心葉くんの人生観に陰りを落とす大きな要因となっているであろう、かつてのペンネームと同名の美羽という少女の存在について、今回深く触れられることはないのですがとても気になります……。
既に亡くなってしまった彼女との間に何があり、心葉くんは一体何を悔いているのか。
それからあまりにも遠子先輩が太宰作品含め、いわゆる古典作品について美味しそうに語るので、めちゃくちゃ読みたくなる……。
※以下、物語の内容に大きく振れています。

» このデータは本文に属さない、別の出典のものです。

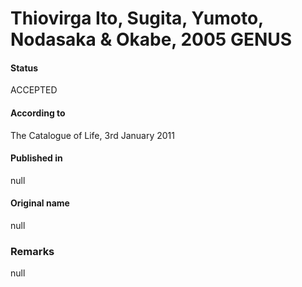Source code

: # Thiovirga Ito, Sugita, Yumoto, Nodasaka & Okabe, 2005 GENUS

#### Status
ACCEPTED

#### According to
The Catalogue of Life, 3rd January 2011

#### Published in
null

#### Original name
null

### Remarks
null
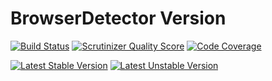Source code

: BrowserDetector Version
=======================

[![Build Status](https://api.travis-ci.org/mimmi20/version.png?branch=master)](https://travis-ci.org/mimmi20/version)
[![Scrutinizer Quality Score](https://scrutinizer-ci.com/g/mimmi20/version/badges/quality-score.png?s=6f5bfd2a06995d7a76b60b472528c23ca9294ff5)](https://scrutinizer-ci.com/g/mimmi20/version/)
[![Code Coverage](https://scrutinizer-ci.com/g/mimmi20/version/badges/coverage.png?s=bc9ec2271f5a800664e27eca760a0a6b1b4dcc16)](https://scrutinizer-ci.com/g/mimmi20/version/)

[![Latest Stable Version](https://poser.pugx.org/mimmi20/browser-detector/v/stable.png)](https://packagist.org/packages/mimmi20/version)
[![Latest Unstable Version](https://poser.pugx.org/mimmi20/browser-detector/v/unstable.png)](https://packagist.org/packages/mimmi20/version)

ネタバレを避けたい方はご注意ください。
先ほどまで私が書いていた感想の雰囲気とがらりと変わりますが。
最後の屋上にて心葉くんが千愛ちゃんに手を伸ばす場面、私としては読んでいてとても苦しかったです。
もちろん純粋に助けたいという気持ちはあったのだろうとは思いますが、心葉くんは何よりも美羽の死に縛られすぎている。
過去の自分への救済として目の前の似たような境遇の少女に手を伸ばしているのではないか、その言葉は誰のためのもの? と、命が揺らぐ中でのやり取りの危うさにどきどきしてしまいました。
千愛ちゃんが心葉くんのことばがどこからくるものなのか気が付いた時、
心葉くん自身がひとりよがりな感情に気付き、そこから仄暗い感情を見出した時、
どうなってしまうのだろう。
そこまで迂遠に考える必要はないのかもしれないけれど、今後、心葉くんは美羽との過去とどのように向き合っていくのか、どのように決着をつけ消化していくのか、気が気で。
物語の導入のしゃきしゃきと瑞々しく、噛むのが楽しくて仕方がないような雰囲気と打って変わって、最後は程よい苦味を引くような結末に。
とても美味しくいただいたので、大事に大事にのんびりシリーズを追いかけていきたいです。